After the former Right Dimensions partnership dissolved last summer, the City has continued to look for opportunities to resume the proposed redevelopment of the downtown block bordered by Erie, Haymaker, Depeyster and S. Water Street. Given the land assemblage challenges that proved insurmountable for the Right Dimensions team to overcome, we’ve put our focus on trying to assemble the property (either via options or outright purchase) so that we can then go out to bid for prospective developers. A year after Right Dimensions failed, I think we’ve made good progress — we’ve got options on properties and interest from all the property owners to help a project happen. I’ve copied an article from another city that gives you a flavor of what will come next. Here’s hoping…
URA votes to integrate three proposals for downtown development project (in Eugene Oregon)
The agency and City Council will merge the strengths of each developer for a diversity of ideas
By: Jason N. Reed | News Reporter
The two developers competing for the contract to redevelop a plot of downtown land will have to join workforces and even agree to accept a third proposal as the Urban Renewal Agency voted in favor of a plan that includes all three strategies Monday night.
“We had two developers with different strengths. Beam, excellent at rehabbing old buildings and KWG, excellent at doing a diverse mix of housing and retail, and this combines both of those,” city councilor Alan Zelenka said.

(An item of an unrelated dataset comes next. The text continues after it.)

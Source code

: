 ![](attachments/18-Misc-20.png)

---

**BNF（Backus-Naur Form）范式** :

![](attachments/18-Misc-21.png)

“And we also need to do an independent public process to give us recommendations on the preferred design elements, mix of uses of the public open spaces, options of parking and the transition plan for the existing business and this process will have an impact on what we end up doing,” he said.
The West Broadway project is a redevelopment plan proposed by the Eugene City Council and the Urban Renewal Agency (URA), a city committee, to give downtown Eugene a facelift in one of its more dilapidated areas. West Broadway between Willamette and Charnelton Streets has two old and run-down buildings, very limited parking and a massive hole in the ground where the old Sears building was located.

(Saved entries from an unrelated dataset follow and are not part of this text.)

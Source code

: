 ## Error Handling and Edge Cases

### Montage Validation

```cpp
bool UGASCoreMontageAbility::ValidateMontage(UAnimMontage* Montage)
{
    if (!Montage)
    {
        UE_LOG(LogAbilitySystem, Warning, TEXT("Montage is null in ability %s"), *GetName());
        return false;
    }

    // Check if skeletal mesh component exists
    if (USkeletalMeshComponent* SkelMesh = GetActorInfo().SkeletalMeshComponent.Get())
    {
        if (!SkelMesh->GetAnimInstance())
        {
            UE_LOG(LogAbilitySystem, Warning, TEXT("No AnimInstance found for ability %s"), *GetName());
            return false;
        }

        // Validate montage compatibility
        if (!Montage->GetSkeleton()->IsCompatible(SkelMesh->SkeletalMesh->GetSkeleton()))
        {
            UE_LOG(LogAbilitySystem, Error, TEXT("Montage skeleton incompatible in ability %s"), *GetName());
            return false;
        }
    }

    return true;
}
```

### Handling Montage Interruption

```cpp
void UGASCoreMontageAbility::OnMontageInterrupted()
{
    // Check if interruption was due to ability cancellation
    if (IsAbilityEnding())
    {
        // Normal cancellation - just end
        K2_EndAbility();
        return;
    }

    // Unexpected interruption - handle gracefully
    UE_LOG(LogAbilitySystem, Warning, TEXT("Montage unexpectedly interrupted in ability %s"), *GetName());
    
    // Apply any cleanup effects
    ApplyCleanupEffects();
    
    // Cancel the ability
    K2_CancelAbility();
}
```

The URA issued a request for qualifications in hopes of finding a developer with a plan to revamp the downtown area, and five developers responded in Feb. 2007. Two of them were recognized by the URA as the most qualified: KWG Development Partners and Beam Development.
KWG’s proposal was a $191 million complete re-development project of the area, including a five-story cinema, a high-end boutique hotel, retail stores, rental housing and underground parking.

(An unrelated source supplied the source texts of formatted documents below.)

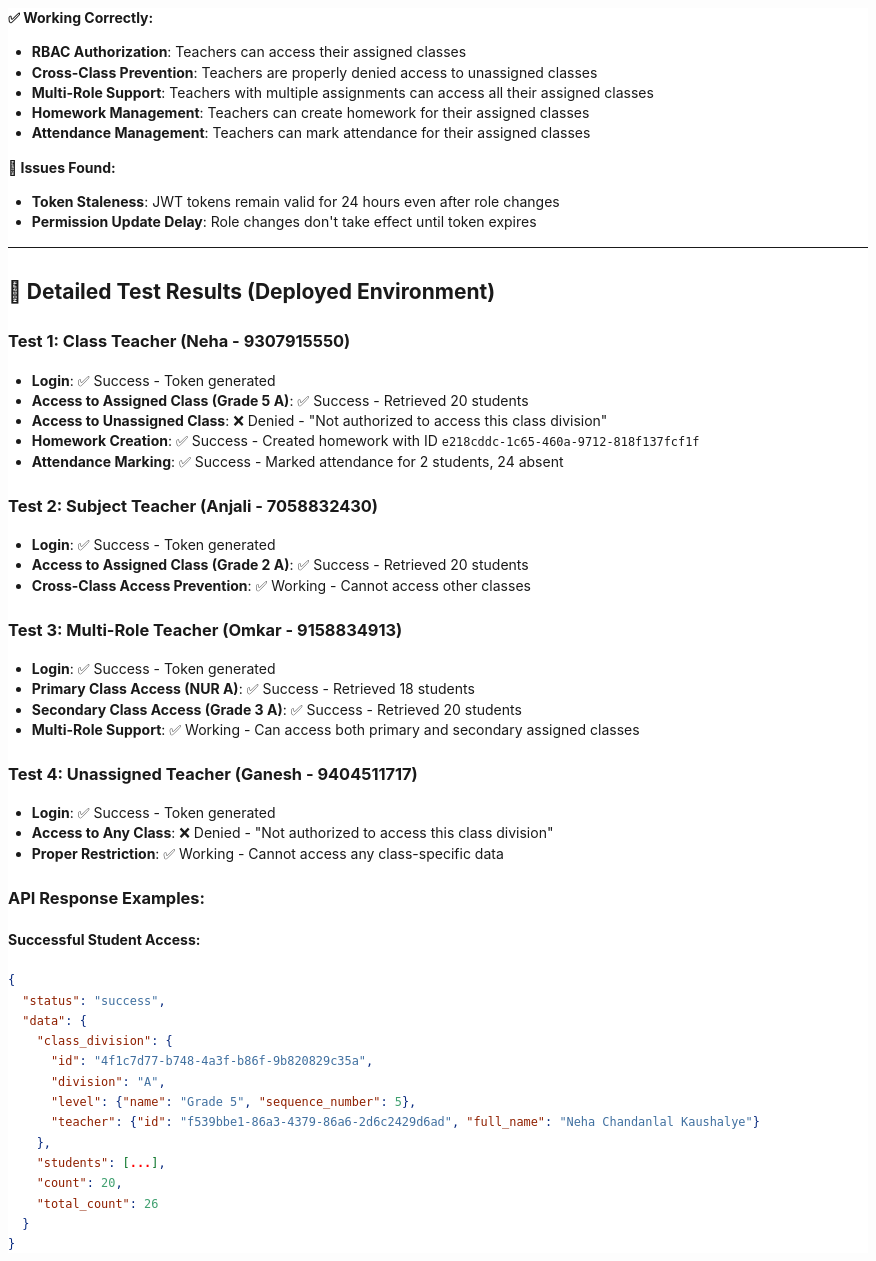 **✅ Working Correctly:**
- **RBAC Authorization**: Teachers can access their assigned classes
- **Cross-Class Prevention**: Teachers are properly denied access to unassigned classes
- **Multi-Role Support**: Teachers with multiple assignments can access all their assigned classes
- **Homework Management**: Teachers can create homework for their assigned classes
- **Attendance Management**: Teachers can mark attendance for their assigned classes

**🔴 Issues Found:**
- **Token Staleness**: JWT tokens remain valid for 24 hours even after role changes
- **Permission Update Delay**: Role changes don't take effect until token expires

---

## 🧪 **Detailed Test Results (Deployed Environment)**

### **Test 1: Class Teacher (Neha - 9307915550)**
- **Login**: ✅ Success - Token generated
- **Access to Assigned Class (Grade 5 A)**: ✅ Success - Retrieved 20 students
- **Access to Unassigned Class**: ❌ Denied - "Not authorized to access this class division"
- **Homework Creation**: ✅ Success - Created homework with ID `e218cddc-1c65-460a-9712-818f137fcf1f`
- **Attendance Marking**: ✅ Success - Marked attendance for 2 students, 24 absent

### **Test 2: Subject Teacher (Anjali - 7058832430)**
- **Login**: ✅ Success - Token generated
- **Access to Assigned Class (Grade 2 A)**: ✅ Success - Retrieved 20 students
- **Cross-Class Access Prevention**: ✅ Working - Cannot access other classes

### **Test 3: Multi-Role Teacher (Omkar - 9158834913)**
- **Login**: ✅ Success - Token generated
- **Primary Class Access (NUR A)**: ✅ Success - Retrieved 18 students
- **Secondary Class Access (Grade 3 A)**: ✅ Success - Retrieved 20 students
- **Multi-Role Support**: ✅ Working - Can access both primary and secondary assigned classes

### **Test 4: Unassigned Teacher (Ganesh - 9404511717)**
- **Login**: ✅ Success - Token generated
- **Access to Any Class**: ❌ Denied - "Not authorized to access this class division"
- **Proper Restriction**: ✅ Working - Cannot access any class-specific data

### **API Response Examples:**

#### **Successful Student Access:**
```json
{
  "status": "success",
  "data": {
    "class_division": {
      "id": "4f1c7d77-b748-4a3f-b86f-9b820829c35a",
      "division": "A",
      "level": {"name": "Grade 5", "sequence_number": 5},
      "teacher": {"id": "f539bbe1-86a3-4379-86a6-2d6c2429d6ad", "full_name": "Neha Chandanlal Kaushalye"}
    },
    "students": [...],
    "count": 20,
    "total_count": 26
  }
}
```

Beam’s plan was more conservative with an $18 million price tag that was directed at re-habilitating existing buildings and constructing a one-story building in the portion of the hole adjacent to the Centre Court building.
City councilors debated the advantages and the drawbacks of each proposal. In a public forum on April 30 their decision was made more difficult when a third idea emerged that would include a public process and a citizen advisory committee.
“One of the key elements in this discussion has been the role of the public in helping to frame and shape this project. I think whatever way in which you want to craft that public participation, the key most significant characteristic (is)… that it be done in good faith and that it be sincere,” city councilor Chris Pryor said. “I think that the public participation is important, I think the advisory committee is important and it be done in good faith and be done openly.”
The URA voted Monday night, 6-2 in favor of a plan that would merge the three proposals so the strength of each developer would be used. The movement would also establish an 11 -member West Broadway Development Advisory Committee to work with a qualified urban planner/facilitator and the developers. The committee will be formed when Mayor Kitty Piercy returns from Boston, and the three months following will be used to collect research and information on the project.
Councilors Bonny Bettman and Betty Taylor were the two dissenting votes.
“I have a lot of problems with this. I’m very disappointed that we haven’t done anything by now,” Taylor said in opposition to the proposal. The councilor stated if the construction process would have not been stopped so early, the hole where the Sears building could have been filled by now.
“When this proposal dies of its own weight… maybe we will be looking at concrete proposals like the ones we had the ability to move on instead of going through this long convoluted decision making with the developers in the front seat and the public in the back seat. We could be breaking ground on projects,” Bettman said.
“I liken (this proposal) to going out and passing up the meat and potatoes and buying champagne and caviar with food stamps, it’s just not a cost effective way to do business,” she said.
The proposal, as it stands, will create about 1,600 jobs and will consist of two-and-a-half city blocks. The URA and the West Broadway Development Advisory Committee will convene in early September to finalize a plan or walk away and begin the process again.